The oysters hardly cook in this dish; they are still raw, but with a slight smokiness and some tasty juices for mopping up.  Once open, shells can be removed with your fingers or a butter knife.

Use the smaller Canadian East Coast Malpeque or Beausoleil oysters.  The larger Pacific oysters take too long to open. Serve with a crunchy baguette for absorbing the tasty juices.

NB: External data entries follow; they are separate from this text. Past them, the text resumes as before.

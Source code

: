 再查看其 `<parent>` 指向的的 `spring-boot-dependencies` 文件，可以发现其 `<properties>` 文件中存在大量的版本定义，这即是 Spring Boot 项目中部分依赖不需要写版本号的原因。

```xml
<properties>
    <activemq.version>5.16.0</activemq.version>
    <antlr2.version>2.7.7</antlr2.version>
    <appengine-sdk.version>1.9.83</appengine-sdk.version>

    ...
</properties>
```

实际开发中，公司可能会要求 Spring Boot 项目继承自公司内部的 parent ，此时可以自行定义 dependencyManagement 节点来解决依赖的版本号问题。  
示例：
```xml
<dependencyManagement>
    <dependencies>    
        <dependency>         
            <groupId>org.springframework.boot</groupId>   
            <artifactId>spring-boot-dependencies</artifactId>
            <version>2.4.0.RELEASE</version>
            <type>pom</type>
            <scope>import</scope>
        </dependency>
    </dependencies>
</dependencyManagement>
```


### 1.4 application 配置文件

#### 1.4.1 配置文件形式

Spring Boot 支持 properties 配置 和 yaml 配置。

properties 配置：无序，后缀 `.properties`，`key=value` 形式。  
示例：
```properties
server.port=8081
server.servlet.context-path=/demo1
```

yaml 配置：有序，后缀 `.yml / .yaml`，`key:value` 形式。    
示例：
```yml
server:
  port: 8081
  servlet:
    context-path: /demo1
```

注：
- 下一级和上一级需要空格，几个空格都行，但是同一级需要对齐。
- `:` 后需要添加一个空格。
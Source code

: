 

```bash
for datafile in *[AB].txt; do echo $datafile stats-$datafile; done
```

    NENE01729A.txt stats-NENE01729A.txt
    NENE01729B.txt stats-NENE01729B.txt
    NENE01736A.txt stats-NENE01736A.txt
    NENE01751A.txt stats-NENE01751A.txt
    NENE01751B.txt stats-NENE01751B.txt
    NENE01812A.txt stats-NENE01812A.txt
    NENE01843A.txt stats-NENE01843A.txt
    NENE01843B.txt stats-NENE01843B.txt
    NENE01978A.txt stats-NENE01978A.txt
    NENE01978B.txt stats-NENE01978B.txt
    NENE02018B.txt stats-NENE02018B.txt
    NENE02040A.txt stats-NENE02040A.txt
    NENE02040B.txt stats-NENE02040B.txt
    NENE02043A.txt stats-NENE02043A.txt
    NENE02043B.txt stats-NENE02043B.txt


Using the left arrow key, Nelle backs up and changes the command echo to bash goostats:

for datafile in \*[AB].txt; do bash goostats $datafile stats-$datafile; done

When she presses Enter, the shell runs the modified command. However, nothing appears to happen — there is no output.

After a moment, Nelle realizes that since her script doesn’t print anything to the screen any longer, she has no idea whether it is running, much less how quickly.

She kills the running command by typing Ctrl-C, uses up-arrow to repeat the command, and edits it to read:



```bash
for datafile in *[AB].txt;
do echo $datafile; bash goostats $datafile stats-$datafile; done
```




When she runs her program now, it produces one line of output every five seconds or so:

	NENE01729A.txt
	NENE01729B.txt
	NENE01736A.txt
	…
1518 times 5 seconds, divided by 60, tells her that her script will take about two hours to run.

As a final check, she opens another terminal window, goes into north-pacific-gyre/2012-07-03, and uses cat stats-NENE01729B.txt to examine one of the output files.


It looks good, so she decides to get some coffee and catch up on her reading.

Can be served as a first course, or appetizers before dinner. 


  • 18 oysters, rinsed
  • 8 thyme sprigs
  • 4 garlic cloves, thinly sliced
  • 1 dried chili
  • ⅔ cup of white wine
  • ⅓ cup of olive oil


  1. Preheat grill to high.
  2. Place oysters flat side down in a metal baking dish or baking sheet that can go on the barbecue.
  3. Scatter over thyme, garlic, chili, wine and olive oil. 
  4. Place pan on grill and cook covered until oysters just open, about 4-8 minutes, depending on size.
  5. Transfer oysters to a bowl as they open; cover with foil to keep them warm.
  6. Wearing an oven glove, carefully remove 1 shell of the oyster.
  7. They look their best when nestled in the curved shell.
  8. Place them on a dish with the remaining contents of the pan. Serve immediately.